What Series Could Make for Good Netflix Games?
Netflix has been inching into the games sphere for years. They’ve produced several interactive movies, most notably Black Mirror: Bandersnatch. October has a promisingly silly Escape The Undertaker where wrestling team The New Day explores a spooky mansion. Their answer to Disney’s mountainous collection of intellectual property seems to be adapting games into miniseries (The Witcher, Castlevania, League of Legends, Monster Hunter, Carmen Sandiego). Plus there are the licensed games for Stranger Things, Narcos, and The Dark Crystal: Age of Resistance, though that’s not as remarkable as building things in-house. Throughout the year they’ve hinted they’d be doubling down on games for the service in 2022. This week Netflix upped the ante by acquiring an established developer.
Though Netflix’s overall plans for games remain faint on details, their purchase of Night School Studio, which specializes in supernatural dialogue-driven games like Oxenfree and Afterparty, starts to paint a picture. If the Netflix idea of a game revolves around something between a choose-your-own and a point-and-click adventure it’s easy to imagine how it’d work within their current infrastructure. After all, if you’re watching Netflix, you’re doing it with something that has a directional pad and a confirmation button.
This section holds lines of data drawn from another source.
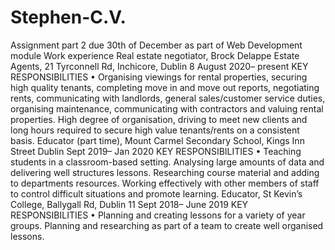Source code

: # Stephen-C.V.
Assignment part 2 due 30th of December as part of Web Development module
Work experience 
Real estate negotiator, Brock Delappe Estate Agents, 21 Tyrconnell Rd, Inchicore, Dublin 8	August 2020– present KEY RESPONSIBILITIES •	Organising viewings for rental properties, securing high quality tenants, completing move in and move out reports, negotiating rents, communicating with landlords, general sales/customer service duties, organising maintenance, communicating with contractors and valuing rental properties. High degree of organisation, driving to meet new clients and long hours required to secure high value tenants/rents on a consistent basis. 
Educator (part time), Mount Carmel Secondary School, Kings Inn Street Dublin	Sept 2019– Jan 2020 KEY RESPONSIBILITIES •	Teaching students in a classroom-based setting. Analysing large amounts of data and delivering well structures lessons. Researching course material and adding to departments resources. Working effectively with other members of staff to control difficult situations and promote learning.
Educator, St Kevin’s College, Ballygall Rd, Dublin 11	Sept 2018– June 2019 KEY RESPONSIBILITIES •	Planning and creating lessons for a variety of year groups. Planning and researching as part of a team to create well organised lessons.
It’s worth noting that Night School and Netflix previously tried to collaborate on a Stranger Things game to no avail.
Their movement into games could be an interesting experiment in streamed entertainment. Or it could be an exhausting flub swept in the tides of content. Hoping for the best, here are some freebies. A quick list of horror game classics it’d be neat to see boomerang as interactive films, either because they’ve proven unruly for a gaming revival in the traditional sense or because they’re the perfect stranded sort of property to peck at like a vulture.
5) Alone in the Dark
Considered by some to be the foundation of modern survival horror games, Alone in the Dark hasn’t fared as well as many of its successors. Multiple attempts to ‘modernize’ the gothic series have backfired, but removing it from the competition of next-gen gaming could be the shot in the dark Alone needs. The series follows investigator Edward Carnby, whose sleuthing uncannily leads him into confrontations with zombies, demons, puzzles, and pirate ghosts. The original games were set throughout the 1920s with more recent reboots mistakenly set in the modern day. Going back to its Lovecraft/Poe saturated roots with a Hammer House-ian bit o’ camp could make a splendid interactive spooker for Netflix.
4) Clock Tower
The most beloved series from cult Japanese developer Human Entertainment, Clock Tower showed Super Nintendo players a level of terror thought impossible on a 16-bit console. Deeply inspired by Argento’s giallos (Phenomena especially), Clock Tower follows Jennifer, an orphan to be adopted by the Barrows family. Upon arriving at the Barrows estate, Jennifer and her friends discover something is rank about their arrangement when a ghoulish ‘Scissorman’ starts hunting them down. Clock Tower has lived a strange life through many ports and sequels. A Capcom developed game, 2002’s Clock Tower 3 (the fourth in the series), introduced Alyssa, a schoolgirl who learns she must hunt down the spirits of serial killers using celestial, Sailor Moon-style powers.
3) Phantasmagoria
One of the gnarliest games of the 90s, Roberta Williams’ Phantasmagoria was a big departure from her King’s Quest, Mixed-Up Mother Goose fare. Released in 1995, the live-action Phantasmagoria follows novelist Adrienne Delaney after having moved into a mansion previously owned by a magician. While renovating the place into their hunter green 90s dream, Adrienne discovers a crypt hidden underneath. Experiencing visions, Adrienne learns the magician murdered their wives in increasingly grisly fashions, now worrying about her own husband’s strange behavior. The game costs a whopping $4 million to make and was banned from several retail chains due to gore and sexual content, but it still came out a hit. The follow-up, A Puzzle of Flesh, took the nightmare to an office cubicle, where Curtis Craig’s fatigue, sexual frustration, and end-of-history lifestyle make him a conduit for demons. The sequel is also known for having one of the earliest, positively portrayed gay characters in a commercial release, albeit one subjected to a nightmare world.
2) Gabriel Knight
Hopping from one Sierra cult classic to another, it has simply been too, too long since we’ve last seen bookstore owner turned monster hunter Gabriel Knight. Based out of New Orleans, Knight unfurls his bizarre lineage while keeping the streets safe from all manners of vampires, werewolves, and witches. Past games already featured the voice talents of Tim Curry (as Knight), Mark Hamill, and Michael Down. What a weird treat it would be to recast something so pulpy with contemporary talents, audiences still at the helm to solve Knight’s many monster mysteries.
1) Clue
I get it. It’s a board game. It’s also a board game that’s had more video game adaptations, adventure games, live-action FMV games, and mobile apps than any of the other items on this list. More importantly, there’s… there’s this thought I haven’t gotten out of my head since Netflix started yarning about doing these games. The thought of a new live-action Clue. And it’s overflowing with character actors, the levees breaking on the character actor dam. And it has multiple routes and randomized screwball endings. It haunts me, this specter, this ghost of what could be. What should be.